Old Knitting Catalogue 4

Fair Isle H

Unst 21

Skerries 31

Fetlar 39

Yell 46

Shetland Knitting Today 56

Lace Patterns:

Cat's Paw 61

Bird's Eye 61

Fern Stitch 62

Small Diamond 62

Hap Shell 62

Print and Wave 63

Pattern Section:

Fair Isle Base Jumper 65

Child's Scarf 66

Fair Isle Allover 69

Fair Isle Allover 71

Norwegian Lumber 73

Fisherman's Jumper 75

Suggestions for Fair Isle Allover 77

Churchill Pattern 79

Pagoda Pattern & Intaking Anchor 80

Selection of Star Patterns 81

Various Component Patterns and Allover Designs 87

Old Patterns (from Robbie Williamson's pattern book) . . 112

Norwegian Lumber Jacket 121

Glossary 122









Old examples of knitting.

Ten years ago the 'knitting' shelf in most bookshops and libraries held a few ancient, grey, and predictable volumes on the twin-set and the matinée jacket. Since then a knitwear revolution has taken place, with top designers and chain stores vying to attract attention for their special collections. No longer is great aunt Aggie's gift of a hand-knit sweater hidden away in the bottom drawer.

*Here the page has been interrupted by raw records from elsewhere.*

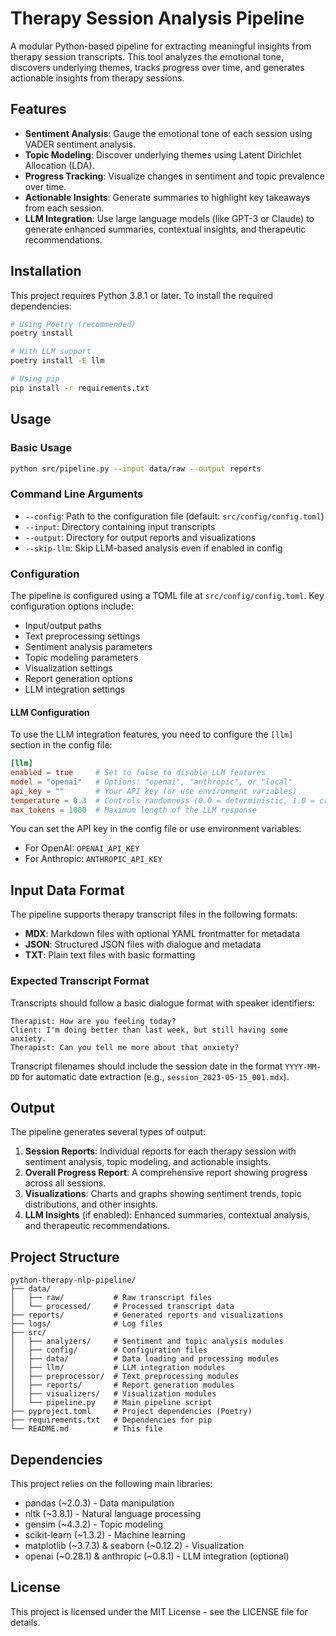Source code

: # Therapy Session Analysis Pipeline

A modular Python-based pipeline for extracting meaningful insights from therapy session transcripts. This tool analyzes the emotional tone, discovers underlying themes, tracks progress over time, and generates actionable insights from therapy sessions.

## Features

- **Sentiment Analysis**: Gauge the emotional tone of each session using VADER sentiment analysis.
- **Topic Modeling**: Discover underlying themes using Latent Dirichlet Allocation (LDA).
- **Progress Tracking**: Visualize changes in sentiment and topic prevalence over time.
- **Actionable Insights**: Generate summaries to highlight key takeaways from each session.
- **LLM Integration**: Use large language models (like GPT-3 or Claude) to generate enhanced summaries, contextual insights, and therapeutic recommendations.

## Installation

This project requires Python 3.8.1 or later. To install the required dependencies:

```bash
# Using Poetry (recommended)
poetry install

# With LLM support
poetry install -E llm

# Using pip
pip install -r requirements.txt
```

## Usage

### Basic Usage

```bash
python src/pipeline.py --input data/raw --output reports
```

### Command Line Arguments

- `--config`: Path to the configuration file (default: `src/config/config.toml`)
- `--input`: Directory containing input transcripts
- `--output`: Directory for output reports and visualizations
- `--skip-llm`: Skip LLM-based analysis even if enabled in config

### Configuration

The pipeline is configured using a TOML file at `src/config/config.toml`. Key configuration options include:

- Input/output paths
- Text preprocessing settings
- Sentiment analysis parameters
- Topic modeling parameters
- Visualization settings
- Report generation options
- LLM integration settings

#### LLM Configuration

To use the LLM integration features, you need to configure the `[llm]` section in the config file:

```toml
[llm]
enabled = true     # Set to false to disable LLM features
model = "openai"   # Options: "openai", "anthropic", or "local"
api_key = ""       # Your API key (or use environment variables)
temperature = 0.3  # Controls randomness (0.0 = deterministic, 1.0 = creative)
max_tokens = 1000  # Maximum length of the LLM response
```

You can set the API key in the config file or use environment variables:

- For OpenAI: `OPENAI_API_KEY`
- For Anthropic: `ANTHROPIC_API_KEY`

## Input Data Format

The pipeline supports therapy transcript files in the following formats:

- **MDX**: Markdown files with optional YAML frontmatter for metadata
- **JSON**: Structured JSON files with dialogue and metadata
- **TXT**: Plain text files with basic formatting

### Expected Transcript Format

Transcripts should follow a basic dialogue format with speaker identifiers:

```
Therapist: How are you feeling today?
Client: I'm doing better than last week, but still having some anxiety.
Therapist: Can you tell me more about that anxiety?
```

Transcript filenames should include the session date in the format `YYYY-MM-DD` for automatic date extraction (e.g., `session_2023-05-15_001.mdx`).

## Output

The pipeline generates several types of output:

1. **Session Reports**: Individual reports for each therapy session with sentiment analysis, topic modeling, and actionable insights.
2. **Overall Progress Report**: A comprehensive report showing progress across all sessions.
3. **Visualizations**: Charts and graphs showing sentiment trends, topic distributions, and other insights.
4. **LLM Insights** (if enabled): Enhanced summaries, contextual analysis, and therapeutic recommendations.

## Project Structure

```
python-therapy-nlp-pipeline/
├── data/
│   ├── raw/           # Raw transcript files
│   └── processed/     # Processed transcript data
├── reports/           # Generated reports and visualizations
├── logs/              # Log files
├── src/
│   ├── analyzers/     # Sentiment and topic analysis modules
│   ├── config/        # Configuration files
│   ├── data/          # Data loading and processing modules
│   ├── llm/           # LLM integration modules
│   ├── preprocessor/  # Text preprocessing modules
│   ├── reports/       # Report generation modules
│   ├── visualizers/   # Visualization modules
│   └── pipeline.py    # Main pipeline script
├── pyproject.toml     # Project dependencies (Poetry)
├── requirements.txt   # Dependencies for pip
└── README.md          # This file
```

## Dependencies

This project relies on the following main libraries:

- pandas (~2.0.3) - Data manipulation
- nltk (~3.8.1) - Natural language processing
- gensim (~4.3.2) - Topic modeling
- scikit-learn (~1.3.2) - Machine learning
- matplotlib (~3.7.3) & seaborn (~0.12.2) - Visualization
- openai (~0.28.1) & anthropic (~0.8.1) - LLM integration (optional)

## License

This project is licensed under the MIT License - see the LICENSE file for details.
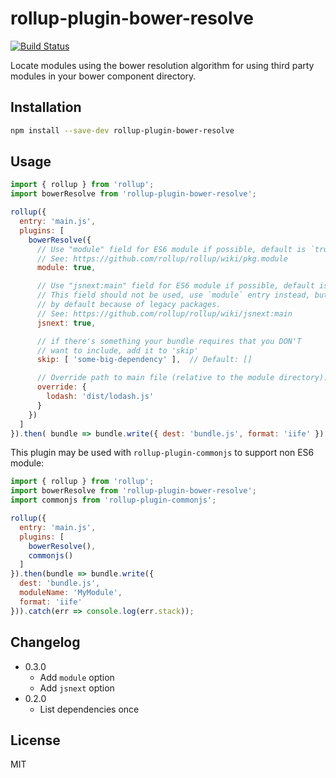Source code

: # rollup-plugin-bower-resolve

[![Build Status](https://travis-ci.org/mjeanroy/rollup-plugin-bower-resolve.svg?branch=master)](https://travis-ci.org/mjeanroy/rollup-plugin-bower-resolve)

Locate modules using the bower resolution algorithm for using third party modules in your bower component directory.

## Installation

```bash
npm install --save-dev rollup-plugin-bower-resolve
```

## Usage

```js
import { rollup } from 'rollup';
import bowerResolve from 'rollup-plugin-bower-resolve';

rollup({
  entry: 'main.js',
  plugins: [
    bowerResolve({
      // Use "module" field for ES6 module if possible, default is `true`.
      // See: https://github.com/rollup/rollup/wiki/pkg.module
      module: true,

      // Use "jsnext:main" field for ES6 module if possible, default is `true`.
      // This field should not be used, use `module` entry instead, but it is `true`
      // by default because of legacy packages.
      // See: https://github.com/rollup/rollup/wiki/jsnext:main
      jsnext: true,

      // if there's something your bundle requires that you DON'T
      // want to include, add it to 'skip'
      skip: [ 'some-big-dependency' ],  // Default: []

      // Override path to main file (relative to the module directory).
      override: {
        lodash: 'dist/lodash.js'
      }
    })
  ]
}).then( bundle => bundle.write({ dest: 'bundle.js', format: 'iife' }) );
```

This plugin may be used with `rollup-plugin-commonjs` to support non ES6 module:

```js
import { rollup } from 'rollup';
import bowerResolve from 'rollup-plugin-bower-resolve';
import commonjs from 'rollup-plugin-commonjs';

rollup({
  entry: 'main.js',
  plugins: [
    bowerResolve(),
    commonjs()
  ]
}).then(bundle => bundle.write({
  dest: 'bundle.js',
  moduleName: 'MyModule',
  format: 'iife'
})).catch(err => console.log(err.stack));
```

## Changelog

- 0.3.0
  - Add `module` option
  - Add `jsnext` option
- 0.2.0
  - List dependencies once

## License

MIT
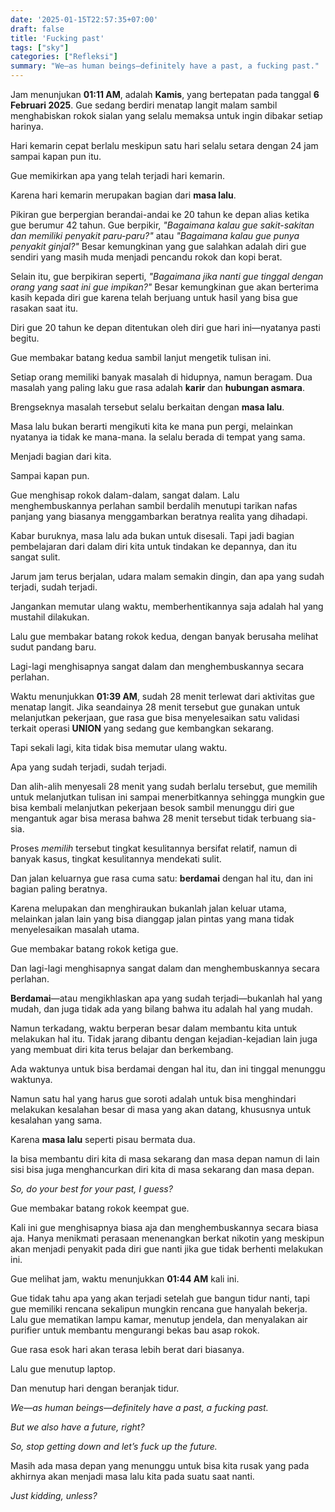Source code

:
 ```yaml
---
date: '2025-01-15T22:57:35+07:00'
draft: false
title: 'Fucking past'
tags: ["sky"]
categories: ["Refleksi"]
summary: "We—as human beings—definitely have a past, a fucking past."
---
```

Jam menunjukan **01:11 AM**, adalah **Kamis**, yang bertepatan pada tanggal **6 Februari 2025**. Gue sedang berdiri menatap langit malam sambil menghabiskan rokok sialan yang selalu memaksa untuk ingin dibakar setiap harinya.

Hari kemarin cepat berlalu meskipun satu hari selalu setara dengan 24 jam sampai kapan pun itu.

Gue memikirkan apa yang telah terjadi hari kemarin.

Karena hari kemarin merupakan bagian dari **masa lalu**.

Pikiran gue berpergian berandai-andai ke 20 tahun ke depan alias ketika gue berumur 42 tahun. Gue berpikir, *"Bagaimana kalau gue sakit-sakitan dan memiliki penyakit paru-paru?"* atau *"Bagaimana kalau gue punya penyakit ginjal?"* Besar kemungkinan yang gue salahkan adalah diri gue sendiri yang masih muda menjadi pencandu rokok dan kopi berat.

Selain itu, gue berpikiran seperti, *"Bagaimana jika nanti gue tinggal dengan orang yang saat ini gue impikan?"* Besar kemungkinan gue akan berterima kasih kepada diri gue karena telah berjuang untuk hasil yang bisa gue rasakan saat itu.

Diri gue 20 tahun ke depan ditentukan oleh diri gue hari ini—nyatanya pasti begitu.

Gue membakar batang kedua sambil lanjut mengetik tulisan ini.

Setiap orang memiliki banyak masalah di hidupnya, namun beragam. Dua masalah yang paling laku gue rasa adalah **karir** dan **hubungan asmara**.

Brengseknya masalah tersebut selalu berkaitan dengan **masa lalu**.

Masa lalu bukan berarti mengikuti kita ke mana pun pergi, melainkan nyatanya ia tidak ke mana-mana. Ia selalu berada di tempat yang sama.

Menjadi bagian dari kita.

Sampai kapan pun.

Gue menghisap rokok dalam-dalam, sangat dalam. Lalu menghembuskannya perlahan sambil berdalih menutupi tarikan nafas panjang yang biasanya menggambarkan beratnya realita yang dihadapi.

Kabar buruknya, masa lalu ada bukan untuk disesali. Tapi jadi bagian pembelajaran dari dalam diri kita untuk tindakan ke depannya, dan itu sangat sulit.

Jarum jam terus berjalan, udara malam semakin dingin, dan apa yang sudah terjadi, sudah terjadi.

Jangankan memutar ulang waktu, memberhentikannya saja adalah hal yang mustahil dilakukan.

Lalu gue membakar batang rokok kedua, dengan banyak berusaha melihat sudut pandang baru.

Lagi-lagi menghisapnya sangat dalam dan menghembuskannya secara perlahan.

Waktu menunjukkan **01:39 AM**, sudah 28 menit terlewat dari aktivitas gue menatap langit. Jika seandainya 28 menit tersebut gue gunakan untuk melanjutkan pekerjaan, gue rasa gue bisa menyelesaikan satu validasi terkait operasi **UNION** yang sedang gue kembangkan sekarang.

Tapi sekali lagi, kita tidak bisa memutar ulang waktu.

Apa yang sudah terjadi, sudah terjadi.

Dan alih-alih menyesali 28 menit yang sudah berlalu tersebut, gue memilih untuk melanjutkan tulisan ini sampai menerbitkannya sehingga mungkin gue bisa kembali melanjutkan pekerjaan besok sambil menunggu diri gue mengantuk agar bisa merasa bahwa 28 menit tersebut tidak terbuang sia-sia.

Proses *memilih* tersebut tingkat kesulitannya bersifat relatif, namun di banyak kasus, tingkat kesulitannya mendekati sulit.

Dan jalan keluarnya gue rasa cuma satu: **berdamai** dengan hal itu, dan ini bagian paling beratnya.

Karena melupakan dan menghiraukan bukanlah jalan keluar utama, melainkan jalan lain yang bisa dianggap jalan pintas yang mana tidak menyelesaikan masalah utama.

Gue membakar batang rokok ketiga gue.

Dan lagi-lagi menghisapnya sangat dalam dan menghembuskannya secara perlahan.

**Berdamai**—atau mengikhlaskan apa yang sudah terjadi—bukanlah hal yang mudah, dan juga tidak ada yang bilang bahwa itu adalah hal yang mudah.

Namun terkadang, waktu berperan besar dalam membantu kita untuk melakukan hal itu. Tidak jarang dibantu dengan kejadian-kejadian lain juga yang membuat diri kita terus belajar dan berkembang.

Ada waktunya untuk bisa berdamai dengan hal itu, dan ini tinggal menunggu waktunya.

Namun satu hal yang harus gue soroti adalah untuk bisa menghindari melakukan kesalahan besar di masa yang akan datang, khususnya untuk kesalahan yang sama.

Karena **masa lalu** seperti pisau bermata dua.

Ia bisa membantu diri kita di masa sekarang dan masa depan namun di lain sisi bisa juga menghancurkan diri kita di masa sekarang dan masa depan.

*So, do your best for your past, I guess?*

Gue membakar batang rokok keempat gue.

Kali ini gue menghisapnya biasa aja dan menghembuskannya secara biasa aja. Hanya menikmati perasaan menenangkan berkat nikotin yang meskipun akan menjadi penyakit pada diri gue nanti jika gue tidak berhenti melakukan ini.

Gue melihat jam, waktu menunjukkan **01:44 AM** kali ini.

Gue tidak tahu apa yang akan terjadi setelah gue bangun tidur nanti, tapi gue memiliki rencana sekalipun mungkin rencana gue hanyalah bekerja. Lalu gue mematikan lampu kamar, menutup jendela, dan menyalakan air purifier untuk membantu mengurangi bekas bau asap rokok.

Gue rasa esok hari akan terasa lebih berat dari biasanya.

Lalu gue menutup laptop.

Dan menutup hari dengan beranjak tidur.

*We—as human beings—definitely have a past, a fucking past.*

*But we also have a future, right?*

*So, stop getting down and let’s fuck up the future.*

Masih ada masa depan yang menunggu untuk bisa kita rusak yang pada akhirnya akan menjadi masa lalu kita pada suatu saat nanti.

*Just kidding, unless?*

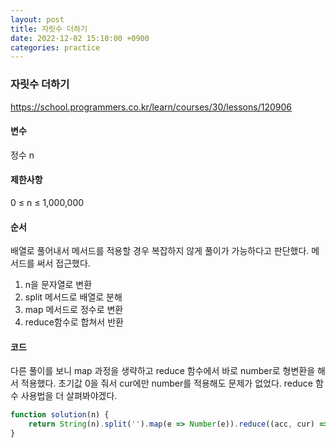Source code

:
 ```yaml
---
layout: post
title: 자릿수 더하기
date: 2022-12-02 15:10:00 +0900
categories: practice
---
```

### 자릿수 더하기    
https://school.programmers.co.kr/learn/courses/30/lessons/120906    
    
#### 변수    
정수 n    
    
#### 제한사항    
0 ≤ n ≤ 1,000,000    
    
#### 순서    
배열로 풀어내서 메서드를 적용할 경우 복잡하지 않게 풀이가 가능하다고 판단했다. 메서드를 써서 접근했다.    
1. n을 문자열로 변환    
2. split 메서드로 배열로 분해    
3. map 메서드로 정수로 변환    
4. reduce함수로 합쳐서 반환    
    
#### 코드    
다른 풀이를 보니 map 과정을 생략하고 reduce 함수에서 바로 number로 형변환을 해서 적용했다. 초기값 0을 줘서 cur에만 number를 적용해도 문제가 없었다. reduce 함수 사용법을 더 살펴봐야겠다.    
```JavaScript
function solution(n) {
    return String(n).split('').map(e => Number(e)).reduce((acc, cur) => acc + cur);
}
```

This surge of interest has resulted in the publication of several specialist books on the knitwear of the Shetland Islands — the group of islands off the north-east coast of Scotland. In this cold, remote spot the craft of knitting has flourished for many years, and the skills of the Shetland knitters are known all over the world.

Traditional Shetland knitting takes two forms — the fine delicate lace work, nowadays most commonly associated with Unst, and Fair Isle which is two-colour knitting using intricate geometric and graphic patterns. Since the 1930s machine knitting, combined with hand knitting and finishing skills, has become a part of local industry. The versatile new table machines by Knitmaster, Jones and Singer, which knit Fair Isle and lace, have become more popular recently, but most work is still done on double bed machines such as Daplux, Dubied and Harrison, or the smaller Passap, which can produce tubular knitting and proper ribbing in keeping with the tradition of seamfree garments.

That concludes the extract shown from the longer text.